> **THE PROBLEM**
Nothing in the records should be changed in the copy, though the pictures must be left out.

> **INPUT**
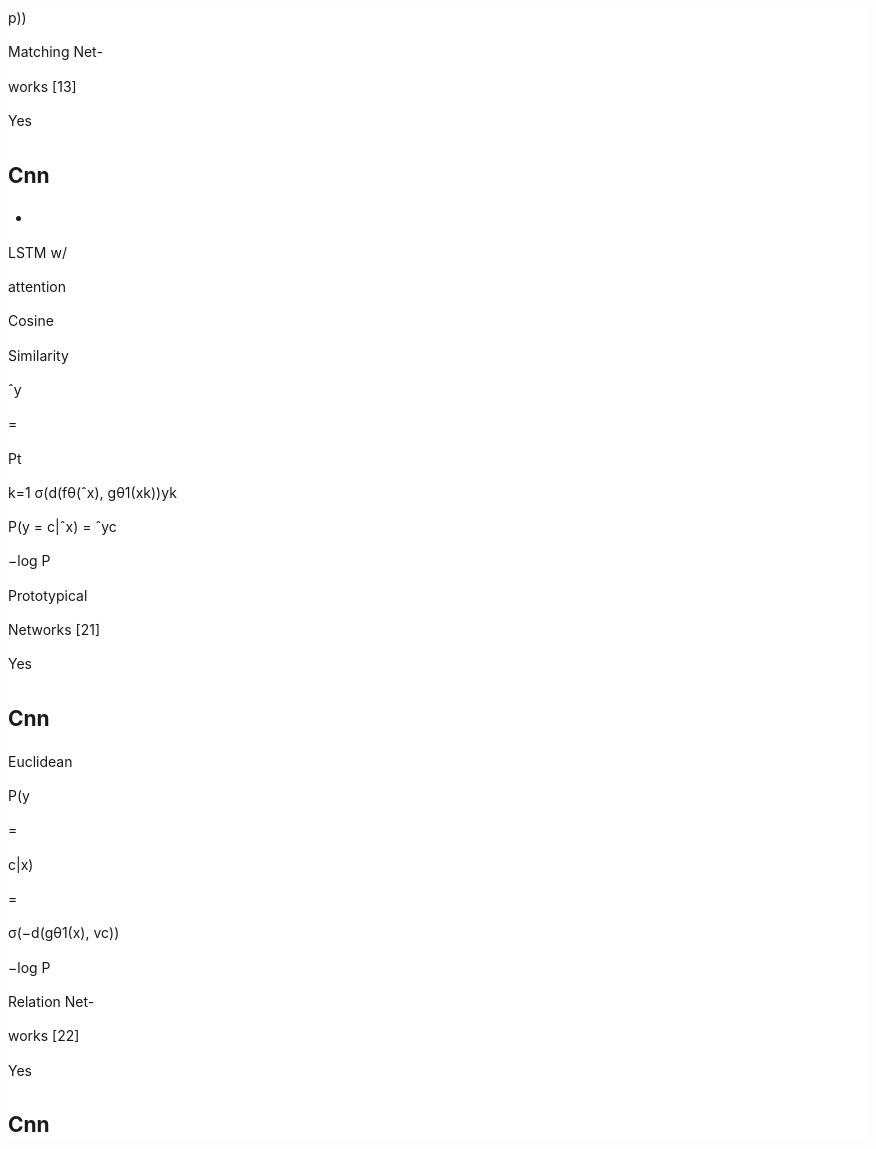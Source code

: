 p))

Matching Net-

works [13]

Yes

## Cnn

+

LSTM w/

attention

Cosine

Similarity

ˆy

=

Pt

k=1 σ(d(fθ(ˆx), gθ1(xk))yk

P(y = c|ˆx) = ˆyc

−log P

Prototypical

Networks [21]

Yes

## Cnn

Euclidean

P(y

=

c|x)

=

σ(−d(gθ1(x), vc))

−log P

Relation Net-

works [22]

Yes

## Cnn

> **WRITTEN RESPONSE**
Source code

: p))

Matching Net-

works [13]

Yes

## Cnn

+

LSTM w/

attention

Cosine

Similarity

ˆy

=

Pt

k=1 σ(d(fθ(ˆx), gθ1(xk))yk

P(y = c|ˆx) = ˆyc

−log P

Prototypical

Networks [21]

Yes

## Cnn

Euclidean

P(y

=

c|x)

=

σ(−d(gθ1(x), vc))

−log P

Relation Net-

works [22]

Yes

## Cnn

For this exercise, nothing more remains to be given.